Engelsiz iletişimin oluşabilmesi, iletişime ilişkin "gerçekçi" düşünce alışkanlıkları geliştirmeye bağlıdır. İnsan ilişkilerinde karşımıza çıkan en önemli engel; iletişimde yaşadığımız sorunların nedenlerinin dışımızda olduğu şeklinde geliştirdiğimiz düşünce ve yorumlarımızdır . Davranış ve duygularımızın nedenlerini kendi dışımızda aramak aslında bizim duygu ve davranışlarımızın kendi kontrolümüzde olmadığı anlamına gelir.

Engelsiz iletişimde amaç, karşı tarafa kendini en uygun şekilde duyurmak olduğu kadar karşı tarafı en uygun şekilde anlamak olmalıdır.

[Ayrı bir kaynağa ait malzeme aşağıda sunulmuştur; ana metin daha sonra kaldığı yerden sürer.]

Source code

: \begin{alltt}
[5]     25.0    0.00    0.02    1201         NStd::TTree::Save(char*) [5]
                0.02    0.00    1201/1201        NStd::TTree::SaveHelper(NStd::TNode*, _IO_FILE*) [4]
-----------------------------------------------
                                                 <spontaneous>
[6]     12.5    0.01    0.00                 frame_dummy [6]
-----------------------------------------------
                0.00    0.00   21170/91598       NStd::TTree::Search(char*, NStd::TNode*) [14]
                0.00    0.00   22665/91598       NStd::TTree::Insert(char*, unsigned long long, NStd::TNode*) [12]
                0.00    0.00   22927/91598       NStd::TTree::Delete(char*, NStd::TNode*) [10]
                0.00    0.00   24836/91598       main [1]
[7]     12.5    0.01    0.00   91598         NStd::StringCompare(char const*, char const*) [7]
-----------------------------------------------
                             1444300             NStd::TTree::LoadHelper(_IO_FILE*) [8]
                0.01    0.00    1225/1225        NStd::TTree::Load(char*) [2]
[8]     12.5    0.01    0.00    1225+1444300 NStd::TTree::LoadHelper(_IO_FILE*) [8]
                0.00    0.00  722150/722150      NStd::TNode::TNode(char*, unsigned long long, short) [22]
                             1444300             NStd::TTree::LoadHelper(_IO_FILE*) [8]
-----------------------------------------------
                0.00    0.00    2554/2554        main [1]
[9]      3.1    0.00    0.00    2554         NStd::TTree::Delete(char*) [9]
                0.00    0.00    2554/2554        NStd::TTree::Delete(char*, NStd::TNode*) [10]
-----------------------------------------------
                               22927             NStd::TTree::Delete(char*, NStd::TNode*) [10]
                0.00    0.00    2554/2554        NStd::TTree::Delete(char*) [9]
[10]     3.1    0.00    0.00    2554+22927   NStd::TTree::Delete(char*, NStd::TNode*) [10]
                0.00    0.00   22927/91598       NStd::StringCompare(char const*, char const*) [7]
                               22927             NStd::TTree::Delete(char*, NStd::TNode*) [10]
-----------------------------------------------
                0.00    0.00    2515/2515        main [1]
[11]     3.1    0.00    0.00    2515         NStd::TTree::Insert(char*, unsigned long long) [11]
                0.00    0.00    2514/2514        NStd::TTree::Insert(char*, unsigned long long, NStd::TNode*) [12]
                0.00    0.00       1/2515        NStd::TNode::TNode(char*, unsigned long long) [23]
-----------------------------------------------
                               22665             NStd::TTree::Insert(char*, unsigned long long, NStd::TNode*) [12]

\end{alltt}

Sağlıklı iletişim kurmanın ilk yolu, karşımızdaki insanı dinleyebilmektir. İyi bir dinleyici olmak iyi bir konuşmacı olmaktan daha zordur. Havadan, sudan konuşmaları herkesle yapabiliriz ancak değer verdiğimiz bir konuyu konuşmak, bir sırrımızı anlatmak için iyi dinleyici olduğunu bildiğimiz kişileri seçeriz.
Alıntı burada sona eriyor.